Rudi Minkovski

Personal information
- Full name: Radoy Hristov Minkovski
- Date of birth: 18 January 1954
- Place of birth: Bulgaria

Managerial career
- Years: Team
- 1998: Cherno More
- 2007–2008: PSM Makassar
- 2009: PFC Haskovo
- PFC Levski Sofia (youth)
- 2013: Myanmar U19 (women)

= Radoy Minkovski =

Bulgarian football coach (born 1954)

Radoy Minkovski (Bulgarian: Руди / Радой Минковский born 18 January 1954 in Bulgaria) is a Bulgarian football coach who is last known to have been in charge of the Myanmar women's under-19 football team in 2013.

==Career==
===Indonesia===
Installed as head coach of PSM Makassar in 2007, the Bulgarian tactician's contract was not extended in January 2008, after supporters asked for his immediate dismissal when PSM hosted and Arema were beaten 2-0. Next, Minkovski went back to Bulgaria when the PSM management paid him the salary he would have earned for the remainder of his contract.
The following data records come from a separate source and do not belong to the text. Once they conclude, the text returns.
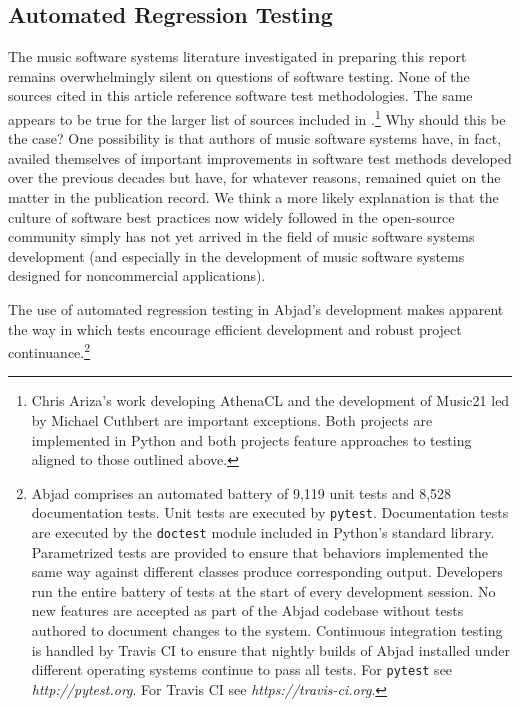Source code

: \documentclass{article}
\begin{document}
\subsection{Automated Regression Testing}

The music software systems literature investigated in preparing this report
remains overwhelmingly silent on questions of software testing. None of the
sources cited in this article reference software test methodologies. The same
appears to be true for the larger list of sources included in
\cite{trevino2013compositional}.\footnote{Chris Ariza's work developing
AthenaCL \cite{Ariza2005} and the development of Music21 \cite{Ariza2010} led
by Michael Cuthbert are important exceptions. Both projects are implemented in
Python and both projects feature approaches to testing aligned to those
outlined above.} Why should this be the case? One possibility is that authors
of music software systems have, in fact, availed themselves of important
improvements in software test methods developed over the previous decades but
have, for whatever reasons, remained quiet on the matter in the publication
record. We think a more likely explanation is that the culture of software best
practices now widely followed in the open-source community simply has not yet
arrived in the field of music software systems development (and especially in
the development of music software systems designed for noncommercial
applications).

The use of automated regression testing in Abjad's development makes apparent
the way in which tests encourage efficient development and robust project
continuance.\footnote{Abjad comprises an automated battery of 9,119 unit tests
and 8,528 documentation tests. Unit tests are executed by \texttt{pytest}.
Documentation tests are executed by the \texttt{doctest} module included in
Python's standard library. Parametrized tests are provided to ensure that
behaviors implemented the same way against different classes produce
corresponding output. Developers run the entire battery of tests at the start
of every development session. No new features are accepted as part of the Abjad
codebase without tests authored to document changes to the system. Continuous
integration testing is handled by Travis CI to ensure that nightly builds of
Abjad installed under different operating systems continue to pass all tests.
For \texttt{pytest} see \textit{http://pytest.org}. For Travis CI see
\textit{https://travis-ci.org}.}
\end{document}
Has worked with the Fantastic Eleven, an exhibition team composed of the best foreigners in the Indonesia Super League in 2008-09.

===Myanmar===
Taking charge of the Myanmar Women U19s to the 2013 AFC U-19 Women's Championship, Minkovski lead them to an opening 7-0 defeat to Japan, before losing 2-0 to North Korea, in which he stated that Myanmar made a conspicuous improvement post-match; however, this was followed by China beating them 8-0, resulting in the White Angels finishing bottom of the tournament.